Wsiadam na rower i w drogę ! Ostrzegam: będzie szybko i trochę niebezpiecznie!
Cel dzisiejszej trasy - sprawdzić drogę do rezerwatu leśnego i do Dobrzycy.
Początek drogi jest mi dobrze znany, więc jadę szybko, mijam ludzi, zbierających jagody w lesie. Następnie przecinam drogę krajową nr 6 i wjeżdżam w nowiutką drogę asfaltową, która wije się między polami, przez zupełne odludzie. Widzę w oddali dwa bawiące się na polu psy. One też mnie zauważają, bo nagle przestają się bawić i spoglądają w moim kierunku. Nie spuszczam z nich wzroku i powoli jadę dalej. Udało się ! Hura ! Psy powróciły do swoich harców.
Za moment wjeżdżam w niewielki leśny zagajnik. Nagle na drogę wychodzi z lasu duży, biały pies i staje na środku. Zwalniam, bo nie wiem jak psisko zareaguje, ale widząc mnie zwierzę spokojnie usuwa się między rosnące przy drodze krzewy i pozwala mi przejechać.
Droga biegnie między polami. Jest tak pięknie, świeci słoneczko. Mijam pracujących w polu ludzi. Dojeżdżam do wioski i tu zaczyna się droga, którą zamierzam sprawdzić. Lubię poznawać nowe drogi i bezdroża. Mijam domy i ludzi. Jak na razie droga jest całkiem w porządku. Po chwili z asfaltowej zmienia się w piaszczystą, potem polną, a dalej to już trudno poznać czy to w ogóle jest droga czy nie.
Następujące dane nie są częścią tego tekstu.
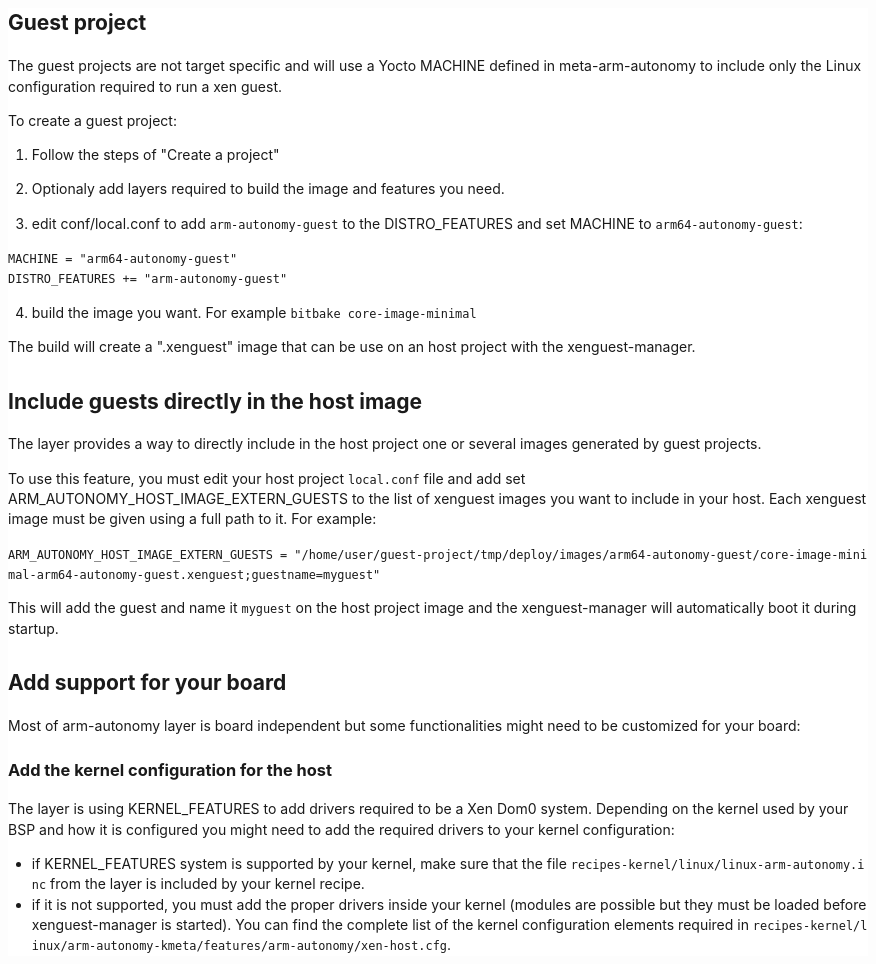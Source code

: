 Guest project
-------------
The guest projects are not target specific and will use a Yocto MACHINE defined
in meta-arm-autonomy to include only the Linux configuration required to run
a xen guest.

To create a guest project:

1. Follow the steps of "Create a project"

2. Optionaly add layers required to build the image and features you need.

3. edit conf/local.conf to add `arm-autonomy-guest` to the DISTRO_FEATURES and
   set MACHINE to `arm64-autonomy-guest`:
  ```
  MACHINE = "arm64-autonomy-guest"
  DISTRO_FEATURES += "arm-autonomy-guest"
  ```

4. build the image you want.
   For example `bitbake core-image-minimal`

The build will create a ".xenguest" image that can be use on an host project
with the xenguest-manager.

Include guests directly in the host image
-----------------------------------------
The layer provides a way to directly include in the host project one or several
images generated by guest projects.

To use this feature, you must edit your host project `local.conf` file and
add set ARM_AUTONOMY_HOST_IMAGE_EXTERN_GUESTS to the list of xenguest images
you want to include in your host. Each xenguest image must be given using a
full path to it.
For example:
```
ARM_AUTONOMY_HOST_IMAGE_EXTERN_GUESTS = "/home/user/guest-project/tmp/deploy/images/arm64-autonomy-guest/core-image-minimal-arm64-autonomy-guest.xenguest;guestname=myguest"
```
This will add the guest and name it `myguest` on the host project image and
the xenguest-manager will automatically boot it during startup.

Add support for your board
--------------------------
Most of arm-autonomy layer is board independent but some functionalities
might need to be customized for your board:

### Add the kernel configuration for the host
The layer is using KERNEL_FEATURES to add drivers required to be a Xen Dom0
system.
Depending on the kernel used by your BSP and how it is configured you might
need to add the required drivers to your kernel configuration:
- if KERNEL_FEATURES system is supported by your kernel, make sure that the
file `recipes-kernel/linux/linux-arm-autonomy.inc` from the layer is included
by your kernel recipe.
- if it is not supported, you must add the proper drivers inside your kernel
(modules are possible but they must be loaded before xenguest-manager is
started). You can find the complete list of the kernel configuration elements
required in `recipes-kernel/linux/arm-autonomy-kmeta/features/arm-autonomy/xen-host.cfg`.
Przede mną pola chabrów i rumianków. Takiego malowniczego pejzażu jeszcze nigdy nie widziałam. Jest cudnie !!! Rozkoszuję się tym widokiem i co chwila zsiadam z roweru, by zrobić zdjęcie.
Przede mną wzniesienie. Wjeżdżam więc pod górkę, ale co to ?
Widzę rząd pszczelich domków. Kto je tutaj postawił - na zupełnym pustkowiu?! Domki ustawione są równolegle do ścieżki, którą jadę i tworzą dziesięciometrowy ciąg. Co robić ? Nie zatrzymując się - jadę dalej. Gdy mijam osiedle pszczół silny wiatr wieje niemiłosiernie i popycha owady prosto na mnie. Zaciskam usta, a prawą dłonią przysłaniam twarz. Pszczoły uderzają w moje ubranie, w odsłonięte łydki, wplątują się we włosy, ale nie ma już odwrotu - muszę jechać ! Przez ułamek sekundy przypominają mi się sceny z filmu "Rój". Co ze mną będzie ? - nie mam czasu na myślenie, a o robieniu zdjęć w takiej chwili nawet nie ma mowy. Nie zatrzymuję się i udaje mi się przejechać.
Dumna jestem z siebie, że nie zrezygnowałam, ale też obiecuję sobie, że za żadne skarby nie wrócę tą samą drogą.
Nagle droga rozwidla się. Zatrzymuję się na chwilę, by napić się soku i sprawdzić mapę rowerową.
Okazuje się, że powinnam jechać prosto, czyli przez las. Tak też czynię. Niestety droga zamienia się w rozjeżdżone błoto. Początkowo więc prowadzę rower, sprytnie omijając kałuże, a gdy wydaje mi się, że błota jest już mniej - wsiadam na rower i jadę.
Za moment jednak grzęznę w rozmokłej ziemi i ląduję prawą nogą w czarnej mazi. Rower przechyla się razem ze mną i w ostatniej chwili ratuję plecak, który zsuwa się z bagażnika i wisi na pasku tuż nad błociskiem. Ufff...
Trampki ubabrane, koła i osłona łańcucha też, ale ja - cała i ... zadowolona z siebie oczywiście !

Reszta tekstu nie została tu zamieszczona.